OBJECTIVE: To determine effects of increasing plasma fentanyl concentrations on the minimum alveolar concentration (MAC) of isoflurane in rabbits. ANIMALS: 6 adult female New Zealand White rabbits (Oryctolagus cuniculus). PROCEDURES: Rabbits were anesthetized with isoflurane in oxygen; ventilation was controlled and body temperature maintained between 38.5° and 39.5°C. Fentanyl was administered IV by use of a computer-controlled infusion system to achieve 6 target plasma concentrations. Isoflurane MAC was determined in duplicate by use of the bracketing technique with a supramaximal electrical stimulus. Blood samples were collected for measurement of plasma fentanyl concentration at each MAC determination. The MAC values were analyzed with a repeated-measures ANOVA followed by Holm-Sidak pairwise comparisons.
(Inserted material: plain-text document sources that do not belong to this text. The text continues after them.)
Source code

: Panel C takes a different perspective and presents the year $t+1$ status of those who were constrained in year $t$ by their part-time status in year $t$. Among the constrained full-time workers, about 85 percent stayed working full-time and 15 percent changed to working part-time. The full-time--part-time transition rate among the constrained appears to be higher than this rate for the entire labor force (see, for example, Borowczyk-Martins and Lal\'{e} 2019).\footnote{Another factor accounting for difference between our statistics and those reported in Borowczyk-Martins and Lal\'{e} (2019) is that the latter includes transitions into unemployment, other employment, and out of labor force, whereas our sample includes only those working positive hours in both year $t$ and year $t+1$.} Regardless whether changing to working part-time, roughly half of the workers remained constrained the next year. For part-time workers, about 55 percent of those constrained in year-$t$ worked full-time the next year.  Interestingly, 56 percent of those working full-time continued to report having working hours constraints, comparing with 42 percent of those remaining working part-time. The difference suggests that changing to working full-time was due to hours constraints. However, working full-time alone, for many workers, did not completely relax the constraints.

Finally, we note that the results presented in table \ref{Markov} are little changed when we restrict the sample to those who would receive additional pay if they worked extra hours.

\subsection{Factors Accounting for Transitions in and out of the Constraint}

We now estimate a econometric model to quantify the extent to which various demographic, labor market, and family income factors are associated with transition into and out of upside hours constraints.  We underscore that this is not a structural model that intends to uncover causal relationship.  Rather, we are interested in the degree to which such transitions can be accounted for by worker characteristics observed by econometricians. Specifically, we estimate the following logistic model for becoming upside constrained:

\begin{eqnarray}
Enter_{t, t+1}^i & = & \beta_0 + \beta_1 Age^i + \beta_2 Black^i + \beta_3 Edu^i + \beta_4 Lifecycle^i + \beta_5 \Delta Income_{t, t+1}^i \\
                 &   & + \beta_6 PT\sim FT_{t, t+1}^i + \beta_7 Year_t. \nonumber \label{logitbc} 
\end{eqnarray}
RESULTS: Mean ± SD plasma fentanyl concentrations were 0 ± 0 ng/mL (baseline), 1.2 ± 0.1 ng/mL, 2.2 ± 0.3 ng/mL, 4.4 ± 0.4 ng/mL, 9.2 ± 0.4 ng/mL, 17.5 ± 2.6 ng/mL, and 36.8 ± 2.4 ng/mL. Corresponding mean values for isoflurane MAC were 1.92 ± 0.16%, 1.80 ± 0.16%, 1.60 ± 0.23%, 1.46 ± 0.22%, 1.12 ± 0.19%, 0.89 ± 0.14%, and 0.70 ± 0.15%, respectively. Isoflurane MAC for plasma fentanyl concentrations ≥ 2.2 ng/mL differed significantly from the baseline value. In 3 rabbits, excessive spontaneous movement prevented MAC determination at the highest plasma fentanyl concentration. CONCLUSIONS AND CLINICAL RELEVANCE: Fentanyl reduced isoflurane MAC by approximately 60% in New Zealand White rabbits. Further studies will be needed to investigate the cardiorespiratory effects of isoflurane and fentanyl combinations in rabbits; however, fentanyl may prove to be a useful adjunct to inhalation anesthesia in this species.
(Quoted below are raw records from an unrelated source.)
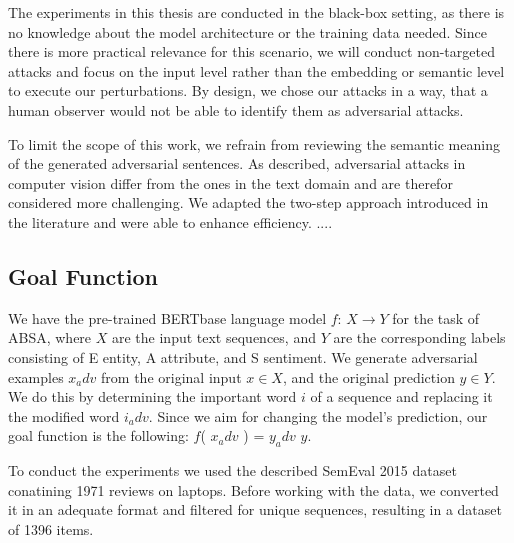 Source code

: The experiments in this thesis are conducted in the black-box setting, as there is no knowledge about the model architecture or the training data needed. Since there is more practical relevance for this scenario, we will conduct non-targeted attacks and focus on the input level rather than the embedding or semantic level to execute our perturbations. 
By design, we chose our attacks in a way, that a human observer would not be able to identify them as adversarial attacks. 

To limit the scope of this work, we refrain from reviewing the semantic meaning of the generated adversarial sentences.
As described, adversarial attacks in computer vision differ from the ones in the text domain and are therefor considered more challenging. We adapted the two-step approach introduced in the literature and were able to enhance efficiency. 
....

\subsection{Goal Function}
 \label{sec:goal_function_m}
We have the pre-trained BERTbase language model $f$: ${X \rightarrow Y}$ for the task of ABSA, where $X$ are the input text sequences, and $Y$ are the corresponding labels consisting of E entity, A attribute, and S sentiment. We generate adversarial examples ${x_adv}$ from the original input $x \in X$, and the original prediction $y \in Y$. We do this by determining the important word $i$ of a sequence and replacing it the modified word $i_adv$. Since we aim for changing the model's prediction, our goal function is the following: 
$f$( $x_adv$ ) = $y_adv$ \neq $y$.


To conduct the experiments we used the described SemEval 2015 dataset conatining 1971 reviews on laptops. Before working with the data, we converted it in an adequate format and filtered for unique sequences, resulting in a dataset of 1396 items.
Cardiovascular effects of equipotent doses of isoflurane alone and isoflurane plus fentanyl in New Zealand White rabbits (Oryctolagus cuniculus).

OBJECTIVE To determine effects of equipotent concentrations of fentanyl and isoflurane, compared with isoflurane alone, on cardiovascular variables in New Zealand White rabbits (Oryctolagus cuniculus). ANIMALS 6 adult female New Zealand White rabbits. PROCEDURES Rabbits were anesthetized with isoflurane, and lungs were mechanically ventilated. The minimum alveolar concentration (MAC) of isoflurane alone (baseline) and with fentanyl administered IV to achieve 3 targeted plasma concentrations was determined for each rabbit by means of an electrical stimulus. Cardiovascular variables were measured in a separate experiment at 1.3X isoflurane MAC and equipotent doses of isoflurane plus fentanyl at the same 3 targeted plasma concentrations. Blood samples were collected for measurement of blood gas variables and plasma fentanyl concentrations. Treatment effects were evaluated by repeated-measures ANOVA followed by 2-tailed paired t tests with sequentially rejective Bonferroni correction. RESULTS Mean ± SD MAC of isoflurane was 1.95 ± 0.27%. Mean measured plasma fentanyl concentrations of 4.97, 8.93, and 17.19 ng/mL reduced isoflurane MAC by 17%, 37%, and 56%, respectively. Mean measured plasma fentanyl concentrations during cardiovascular measurements were 5.49, 10.26, and 18.40 ng/mL. Compared with baseline measurements, heart rate was significantly lower at all 3 plasma fentanyl concentrations, mean arterial blood pressure and systemic vascular resistance were significantly higher at mean fentanyl concentrations of 10.26 and 18.40 ng/mL, and cardiac output was significantly higher at 18.40 ng of fentanyl/mL. CONCLUSIONS AND CLINICAL RELEVANCE Administration of fentanyl in isoflurane-anesthetized rabbits resulted in improved mean arterial blood pressure and cardiac output, compared with isoflurane alone. This balanced anesthesia technique may prove useful in the management of clinical cases in this species.